8. In -- 'Corporation of Calcutta v. Keamuddin' : AIR1927Cal802 , this point was specifically raised and an attempt was made to place the onus during the hearing of the appeal before the Court of Small Causes on the Corporation of Calcutta. This was negatived. This question was again more fully considered in -- 'Corporation of Calcutta v. Jalajbasini' : AIR1928Cal450 .

9. On behalf of the appellant reliance, however, was placed on -- 'Samarendra v. Corporation of Calcutta', : AIR1953Cal327 (C). It was urged that in this case the Court had placed the onus upon the Corporation and not on the assessee. It is, therefore, necessary to refer to the facts which gave rise to the decision aforesaid. In the first place it is to be noticed that this was an assessment under Clause (a) of Section 127, Calcutta Municipal Act. The property in question was admittedly let out on the basis of a written lease fixing the monthly, rent at Rs. 1300/-. At the general revaluation which took effect from the fourth quarter of 1939-40 the Corporation allowed a remission of Rs. 160/- per month out of the stipulated rent before the annual value for determining the rates was fixed.

The case on behalf of the assessee was that such deduction had been made because of a share of the rent paid by the tenant was for the use of the furniture which had been supplied by the owner for the tenant. The next general revaluation was in 1945. The same written lease was still in force with the same stipulated rent of Rs. 1300/- per month was being paid by the tenant. The Corporation, however, allowed a deduction of Rs. 75/- per month on account of the hire charges for the use of the furniture etc. On behalf of the assessee evidence was led before the Court of Small Causes that there had been no change in the quantity or quality of the furniture which was being allowed to be used by the tenant from 1939-40 to 1945.

What this Court held was that as the Corporation had allowed a deduction at the rate of Rs. 1GO/- per month for the purpose of the previous revaluation, it was up to the Corporation to show that there had been more change in the quantity or quality of the furniture made available, to justify reduction of the amount from Rs. 160/- to Rs. 75/- per month. In the first place, the rates were being determined under Clause (a) of Section 127, Calcutta Municipal Act. The Court has to determine the rent which can be reasonably expected to be paid by a tenant who would take it in the existing condition. On the admitted fact that the Corporation had allowed a larger deduction for the hire of the furniture at the previous general revaluation, it was for the Corporation to. show how much lower deduction was now justifiable.

The penultimate paragraph in the judgment of this Court makes it abundantly clear as to the stage when and the purpose for which the Corporation is required to prove what the increased rental is to be. If there is to be a fresh assessment on the ground of an increased rate of rent, it is for the Corporation to show that there has been an increase; that is what the Corporation failed to prove in the case above mentioned.

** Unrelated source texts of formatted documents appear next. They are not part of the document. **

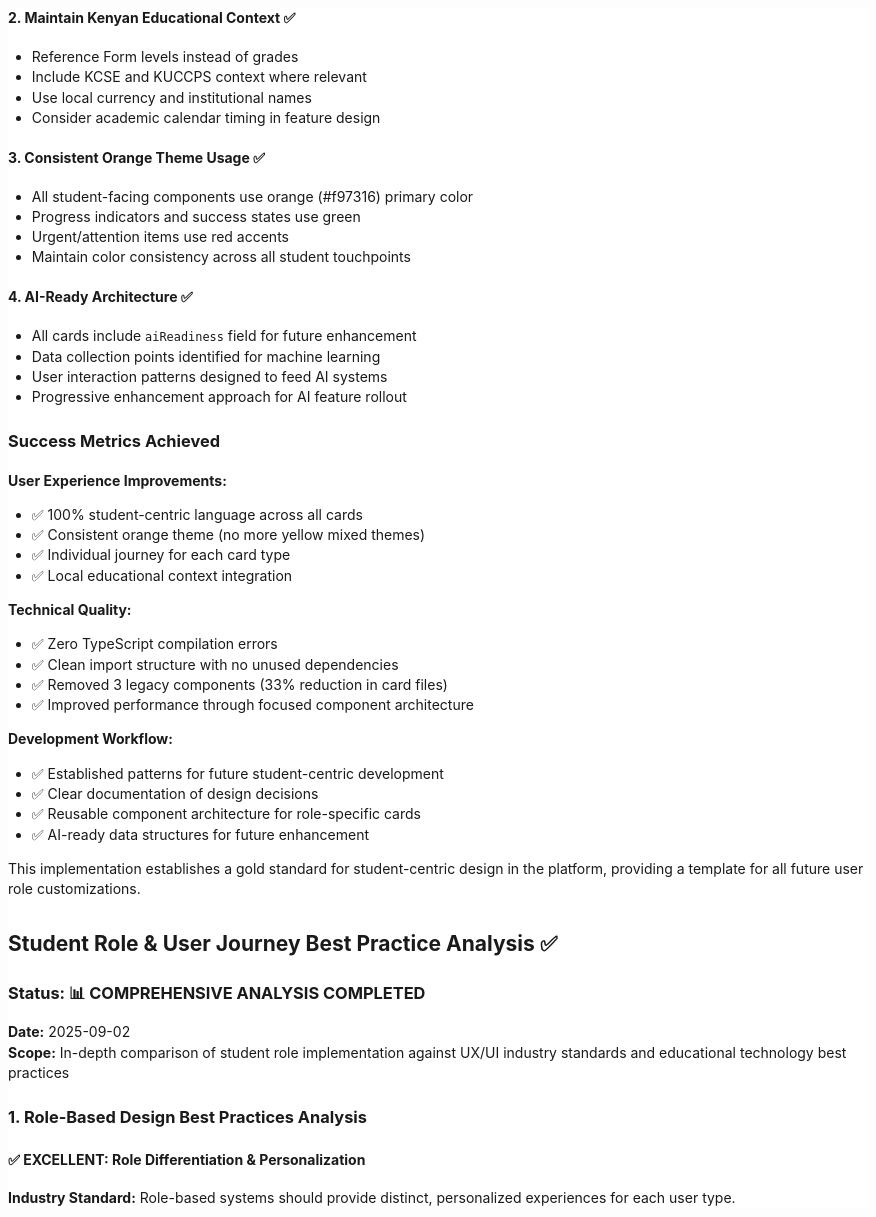 #### 2. Maintain Kenyan Educational Context ✅
- Reference Form levels instead of grades
- Include KCSE and KUCCPS context where relevant
- Use local currency and institutional names
- Consider academic calendar timing in feature design

#### 3. Consistent Orange Theme Usage ✅
- All student-facing components use orange (#f97316) primary color
- Progress indicators and success states use green
- Urgent/attention items use red accents
- Maintain color consistency across all student touchpoints

#### 4. AI-Ready Architecture ✅
- All cards include `aiReadiness` field for future enhancement
- Data collection points identified for machine learning
- User interaction patterns designed to feed AI systems
- Progressive enhancement approach for AI feature rollout

### Success Metrics Achieved

**User Experience Improvements:**
- ✅ 100% student-centric language across all cards
- ✅ Consistent orange theme (no more yellow mixed themes)
- ✅ Individual journey for each card type
- ✅ Local educational context integration

**Technical Quality:**
- ✅ Zero TypeScript compilation errors
- ✅ Clean import structure with no unused dependencies
- ✅ Removed 3 legacy components (33% reduction in card files)
- ✅ Improved performance through focused component architecture

**Development Workflow:**
- ✅ Established patterns for future student-centric development
- ✅ Clear documentation of design decisions
- ✅ Reusable component architecture for role-specific cards
- ✅ AI-ready data structures for future enhancement

This implementation establishes a gold standard for student-centric design in the platform, providing a template for all future user role customizations.

## Student Role & User Journey Best Practice Analysis ✅

### Status: 📊 COMPREHENSIVE ANALYSIS COMPLETED

**Date:** 2025-09-02  
**Scope:** In-depth comparison of student role implementation against UX/UI industry standards and educational technology best practices

### 1. Role-Based Design Best Practices Analysis

#### ✅ EXCELLENT: Role Differentiation & Personalization
**Industry Standard:** Role-based systems should provide distinct, personalized experiences for each user type.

10. If reference is made to the observations in : AIR1928Cal450 , towards the concluding portion of the judgment of Rankin C.J. it will be noticed that although the Letters Patent Appeal Bench agreed with Giaham J. that the onus was on the assessee appellant in the Court of Small Causes to prove mat the annual value fixed by the Chief Executive Officer was an erroneous one still when the Corporation proceeded to make a new assessment on an increased valuation and sufficient materials were not placed before the Court of Small Causes about locality, the site, market value of plots similarly situated and other particulars it was up to that Court to put a figure on the value of the properly in question.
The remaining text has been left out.